Wanting for a wall: something's off balance here

Whether learning to walk or riding a bicycle, it’s very typical to hear about the ears because that’s where the beautiful technique of balance does its job. The inner ear has tiny canals have tiny hairs that can detect even the slight change in the fluid that resides in those canals as we tip ourselves over.
But there’s another part of the body involved that might be overlooked: the eye. The eye sends some serious feedback to the brain, helping the ear and keeping us walking and running upright without face-planting into the ground. For this I am very thankful.
The eye does double duty and also works its magic in seeing straight lines. It knows to prefer things that are completely level, absolutely straight, and amazingly can detect when things are slightly less than perfect. They crave things like the horizon and other things that either parallel or perpendicular to it.
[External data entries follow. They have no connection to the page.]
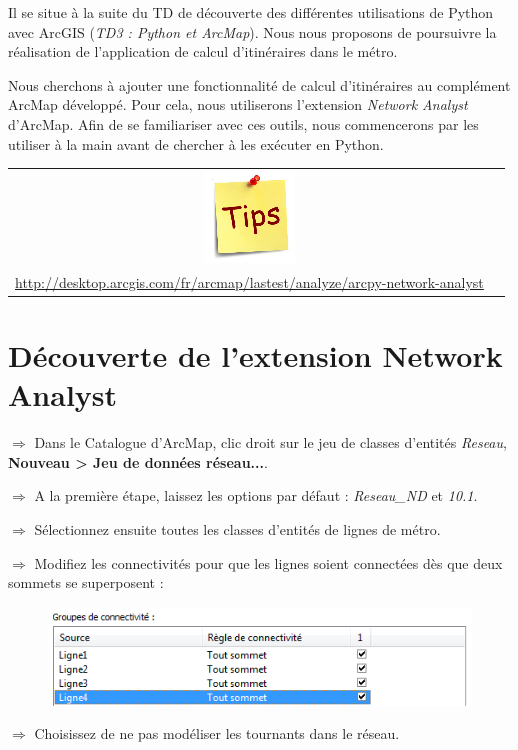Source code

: \documentclass[11pt]{article}
\newcommand{\action}{$\Rightarrow$ }
\newenvironment{note}{%
	\begin{tabular}[t t]{c c}
		\includegraphics{img/tips.png}
		 &
		\begin{minipage}[c]{0.9\linewidth}
			\begin{sffamily}
}{%
			\end{sffamily}
		\end{minipage}
	\end{tabular}
}
\begin{document}
Il se situe à la suite du TD de découverte des différentes utilisations de Python avec ArcGIS (\textit{TD3 : Python et ArcMap}). Nous nous proposons de poursuivre la réalisation de l'application de calcul d'itinéraires dans le métro.

Nous cherchons à ajouter une fonctionnalité de calcul d'itinéraires au complément ArcMap développé. Pour cela, nous utiliserons l'extension \textit{Network Analyst} d'ArcMap. Afin de se familiariser avec ces outils, nous commencerons par les utiliser à la main avant de chercher à les exécuter en Python.

\begin{note}
Ressource utile :
\begin{itemize}
	\item Doc Network Analyst : \\
	\url{http://desktop.arcgis.com/fr/arcmap/lastest/analyze/arcpy-network-analyst}
\end{itemize}
\end{note}

\section{Découverte de l'extension Network Analyst}

\action Dans le Catalogue d'ArcMap, clic droit sur le jeu de classes d'entités \textit{Reseau}, \textbf{Nouveau > Jeu de données réseau...}.

\action A la première étape, laissez les options par défaut : \textit{Reseau\_ND} et \textit{10.1}.

\action Sélectionnez ensuite toutes les classes d'entités de lignes de métro.

\action Modifiez les connectivités pour que les lignes soient connectées dès que deux sommets se superposent :
\begin{figure}[H]
	\center \includegraphics{img/td3b/network_analyst-8.png} \\
\end{figure}

\action Choisissez de ne pas modéliser les tournants dans le réseau.
\end{document}
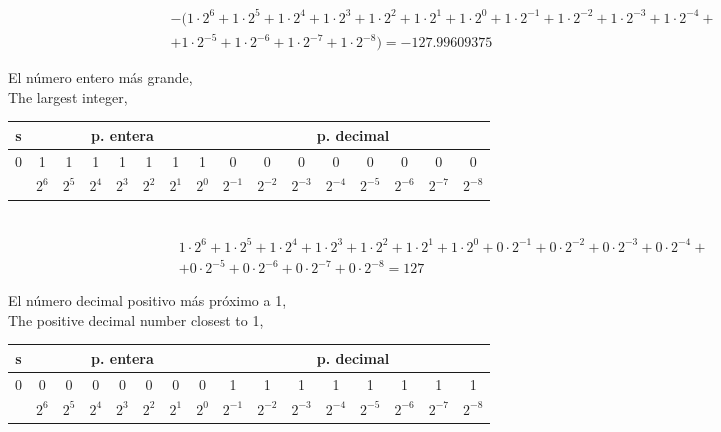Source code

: \begin{equation*}
\begin{split}
&-(1\cdot 2^6+1 \cdot 2^5+ 1\cdot 2^4+ 1 \cdot 2^3+ 1 \cdot 2^2 + 1 \cdot 2^1 + 1 \cdot 2^0 + 1 \cdot 2^{-1}+ 1 \cdot 2^{-2}+ 1 \cdot 2^{-3}+ 1 \cdot 2^{-4}+\\
&+ 1 \cdot 2^{-5}+1 \cdot 2^{-6} +1 \cdot 2^{-7}+ 1\cdot 2^{-8}) =  -127.99609375
\end{split}
\end{equation*}

\begin{paracol}{2}
El número entero más grande,\\
\switchcolumn
The largest integer,
\end{paracol}

\begin{tabular}{|c||c|c|c|c|c|c|c||c|c|c|c|c|c|c|c|}
\hline
s&\multicolumn{7}{c||}{p. entera}&\multicolumn{8}{c|}{p. decimal}\\
\hline
0&1&1&1&1&1&1&1&0&0&0&0&0&0&0&0\\
\hline
&$2^{6}$&$2^{5}$&$2^{4}$&$2^{3}$&$2^{2}$&$2^{1}$&$2^{0}$&$2^{-1}$&$2^{-2}$&$2^{-3}$&$2^{-4}$&$2^{-5}$&$2^{-6}$&$2^{-7}$&$2^{-8}$\\
\hline
\end{tabular}\\

\begin{equation*}
\begin{split}
&1\cdot 2^6+1 \cdot 2^5+ 1\cdot 2^4+ 1 \cdot 2^3+ 1 \cdot 2^2 + 1 \cdot 2^1 + 1 \cdot 2^0 + 0 \cdot 2^{-1}+ 0 \cdot 2^{-2}+ 0 \cdot 2^{-3}+ 0 \cdot 2^{-4}+\\
&+ 0 \cdot 2^{-5}+0 \cdot 2^{-6} +0 \cdot 2^{-7}+0\cdot 2^{-8} =  127
\end{split}
\end{equation*}

\begin{paracol}{2}
El número decimal positivo más próximo a 1,\\
\switchcolumn
The positive decimal number closest to 1,\\
\end{paracol}

\begin{tabular}{|c||c|c|c|c|c|c|c||c|c|c|c|c|c|c|c|}
\hline
s&\multicolumn{7}{c||}{p. entera}&\multicolumn{8}{c|}{p. decimal}\\
\hline
0&0&0&0&0&0&0&0&1&1&1&1&1&1&1&1\\
\hline
&$2^{6}$&$2^{5}$&$2^{4}$&$2^{3}$&$2^{2}$&$2^{1}$&$2^{0}$&$2^{-1}$&$2^{-2}$&$2^{-3}$&$2^{-4}$&$2^{-5}$&$2^{-6}$&$2^{-7}$&$2^{-8}$\\
\hline
\end{tabular}\\

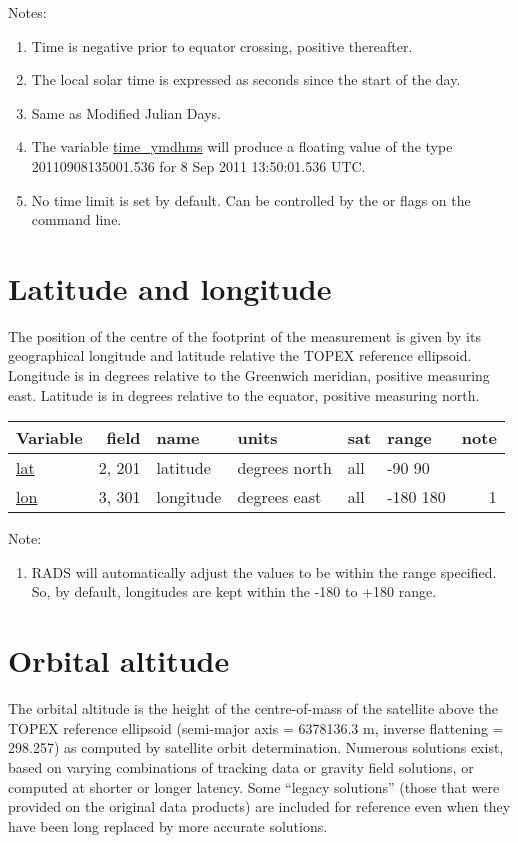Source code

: \documentclass[a4paper,11pt,openany,natbib]{thesis}
\makeatletter
\newcommand\var[1]{\url{#1}\index{variables!#1@\protect\url{#1}}}
\newenvironment{vartable}{
\begin{table}[ht]
\small
\begin{tabular}{lrllllr}
\hline
Variable & field & name & units & sat & range & note \\
\hline
}{
\hline
\end{tabular}
\end{table}
}
\makeatother
\begin{document}
Notes:
\begin{enumerate}
\item Time is negative prior to equator crossing, positive thereafter.
\item The local solar time is expressed as seconds since the start of the day.
\item Same as Modified Julian Days.
\item The variable \var{time_ymdhms} will produce a floating value of the type 20110908135001.536 for 8 Sep 2011 13:50:01.536 UTC.
\item No time limit is set by default. Can be controlled by the  or  flags on the command line.
\end{enumerate}

\section{Latitude and longitude}
The position of the centre of the footprint of the measurement is given by its geographical longitude and latitude relative the TOPEX reference ellipsoid. Longitude is in degrees relative to the Greenwich meridian, positive measuring east. Latitude is in degrees relative to the equator, positive measuring north. 

\begin{vartable}
\var{lat} & 2, 201 & latitude & degrees north & all & -90 90 & \\
\var{lon} & 3, 301 & longitude & degrees east & all & -180 180 & 1 \\
\end{vartable}
Note:
\begin{enumerate}
\item RADS will automatically adjust the values to be within the range specified. So, by default, longitudes are kept within the -180 to +180 range.
\end{enumerate}

\section{Orbital altitude}\label{var:alt}
The orbital altitude is the height of the centre-of-mass of the satellite above the TOPEX reference ellipsoid (semi-major axis = 6378136.3 m, inverse flattening = 298.257) as computed by satellite orbit determination. Numerous solutions exist, based on varying combinations of tracking data or gravity field solutions, or computed at shorter or longer latency. Some ``legacy solutions'' (those that were provided on the original data products) are included for reference even when they have been long replaced by more accurate solutions.
\end{document}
My eye, however, isn’t seeing a single thing when it comes to my family room wall.
At the time of this posting, it has been exactly 72 days since I first asked my husband to hang two pictures on our east facing wall. Freshly bare after a change in furniture, I thought it would be lovely to fill it with a simple piece of art and a beautiful collage of our children’s photographs instead of the beige canvas with a lonely stuffed walleye dangling off to one side.
Two pieces of art to hang all together, most likely three nails involved, 64 days of looking at nothing.
I admit I asked him out of apprehension and simple fear that I would make the slightest mistake over and over and my beautiful bare wall would be speckled with more erroneous nail holes than not. I am just not that confident a person when it comes to hanging a picture so balanced and even that the onlooker won’t cock his or her head to one side to have a more pleasing view.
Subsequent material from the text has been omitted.